All records below are to be duplicated exactly, with every picture excluded.

Recorded data:
- - -
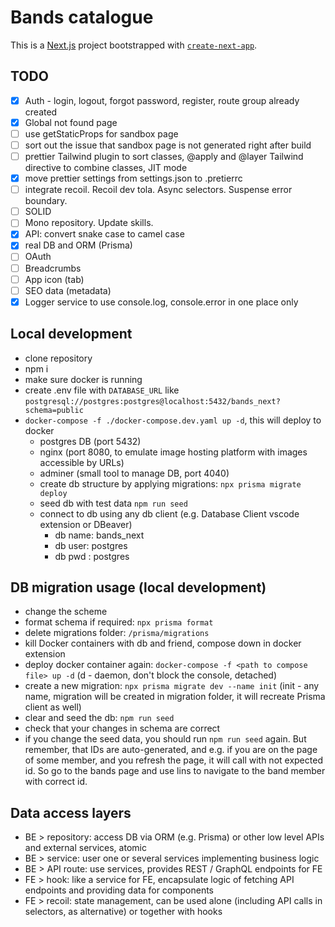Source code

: # Bands catalogue

This is a [Next.js](https://nextjs.org) project bootstrapped with [`create-next-app`](https://nextjs.org/docs/app/api-reference/cli/create-next-app).

## TODO

- [x] Auth - login, logout, forgot password, register, route group already created
- [x] Global not found page
- [ ] use getStaticProps for sandbox page
- [ ] sort out the issue that sandbox page is not generated right after build
- [ ] prettier Tailwind plugin to sort classes, @apply and @layer Tailwind directive to combine classes, JIT mode
- [x] move prettier settings from settings.json to .pretierrc
- [ ] integrate recoil. Recoil dev tola. Async selectors. Suspense error boundary. 
- [ ] SOLID
- [ ] Mono repository. Update skills. 
- [x] API: convert snake case to camel case
- [x] real DB and ORM (Prisma)
- [ ] OAuth
- [ ] Breadcrumbs
- [ ] App icon (tab)
- [ ] SEO data (metadata)
- [x] Logger service to use console.log, console.error in one place only

## Local development

- clone repository
- npm i
- make sure docker is running
- create .env file with `DATABASE_URL` like `postgresql://postgres:postgres@localhost:5432/bands_next?schema=public`
- `docker-compose -f ./docker-compose.dev.yaml up -d`, this will deploy to docker
  - postgres DB (port 5432)
  - nginx (port 8080, to emulate image hosting platform with images accessible by URLs)
  - adminer (small tool to manage DB, port 4040)
  - create db structure by applying migrations: `npx prisma migrate deploy`
  - seed db with test data `npm run seed`
  - connect to db using any db client (e.g. Database Client vscode extension or DBeaver)
    - db name: bands_next
    - db user: postgres
    - db pwd : postgres

## DB migration usage (local development)

- change the scheme
- format schema if required: `npx prisma format`
- delete migrations folder: `/prisma/migrations`
- kill Docker containers with db and friend, compose down in docker extension
- deploy docker container again: `docker-compose -f <path to compose file> up -d` (d - daemon, don't block the console, detached)
- create a new migration: `npx prisma migrate dev --name init` (init - any name, migration will be created in migration folder, it will recreate Prisma client as well)
- clear and seed the db: `npm run seed`
- check that your changes in schema are correct
- if you change the seed data, you should run `npm run seed` again. But remember, that IDs are auto-generated, and e.g. if you are on the page of some member, and you refresh the page, it will call with not expected id. So go to the bands page and use lins to navigate to the band member with correct id.

## Data access layers

- BE > repository: access DB via ORM (e.g. Prisma) or other low level APIs and external services, atomic
- BE > service: user one or several services implementing business logic
- BE > API route: use services, provides REST / GraphQL endpoints for FE
- FE > hook: like a service for FE, encapsulate logic of fetching API endpoints and providing data for components
- FE > recoil: state management, can be used alone (including API calls in selectors, as alternative) or together with hooks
- - -
[SOLUTION TO THE PROBLEM]
Source code

: # Bands catalogue

This is a [Next.js](https://nextjs.org) project bootstrapped with [`create-next-app`](https://nextjs.org/docs/app/api-reference/cli/create-next-app).

## TODO

- [x] Auth - login, logout, forgot password, register, route group already created
- [x] Global not found page
- [ ] use getStaticProps for sandbox page
- [ ] sort out the issue that sandbox page is not generated right after build
- [ ] prettier Tailwind plugin to sort classes, @apply and @layer Tailwind directive to combine classes, JIT mode
- [x] move prettier settings from settings.json to .pretierrc
- [ ] integrate recoil. Recoil dev tola. Async selectors. Suspense error boundary. 
- [ ] SOLID
- [ ] Mono repository. Update skills. 
- [x] API: convert snake case to camel case
- [x] real DB and ORM (Prisma)
- [ ] OAuth
- [ ] Breadcrumbs
- [ ] App icon (tab)
- [ ] SEO data (metadata)
- [x] Logger service to use console.log, console.error in one place only

## Local development

- clone repository
- npm i
- make sure docker is running
- create .env file with `DATABASE_URL` like `postgresql://postgres:postgres@localhost:5432/bands_next?schema=public`
- `docker-compose -f ./docker-compose.dev.yaml up -d`, this will deploy to docker
  - postgres DB (port 5432)
  - nginx (port 8080, to emulate image hosting platform with images accessible by URLs)
  - adminer (small tool to manage DB, port 4040)
  - create db structure by applying migrations: `npx prisma migrate deploy`
  - seed db with test data `npm run seed`
  - connect to db using any db client (e.g. Database Client vscode extension or DBeaver)
    - db name: bands_next
    - db user: postgres
    - db pwd : postgres

## DB migration usage (local development)

- change the scheme
- format schema if required: `npx prisma format`
- delete migrations folder: `/prisma/migrations`
- kill Docker containers with db and friend, compose down in docker extension
- deploy docker container again: `docker-compose -f <path to compose file> up -d` (d - daemon, don't block the console, detached)
- create a new migration: `npx prisma migrate dev --name init` (init - any name, migration will be created in migration folder, it will recreate Prisma client as well)
- clear and seed the db: `npm run seed`
- check that your changes in schema are correct
- if you change the seed data, you should run `npm run seed` again. But remember, that IDs are auto-generated, and e.g. if you are on the page of some member, and you refresh the page, it will call with not expected id. So go to the bands page and use lins to navigate to the band member with correct id.

## Data access layers

- BE > repository: access DB via ORM (e.g. Prisma) or other low level APIs and external services, atomic
- BE > service: user one or several services implementing business logic
- BE > API route: use services, provides REST / GraphQL endpoints for FE
- FE > hook: like a service for FE, encapsulate logic of fetching API endpoints and providing data for components
- FE > recoil: state management, can be used alone (including API calls in selectors, as alternative) or together with hooks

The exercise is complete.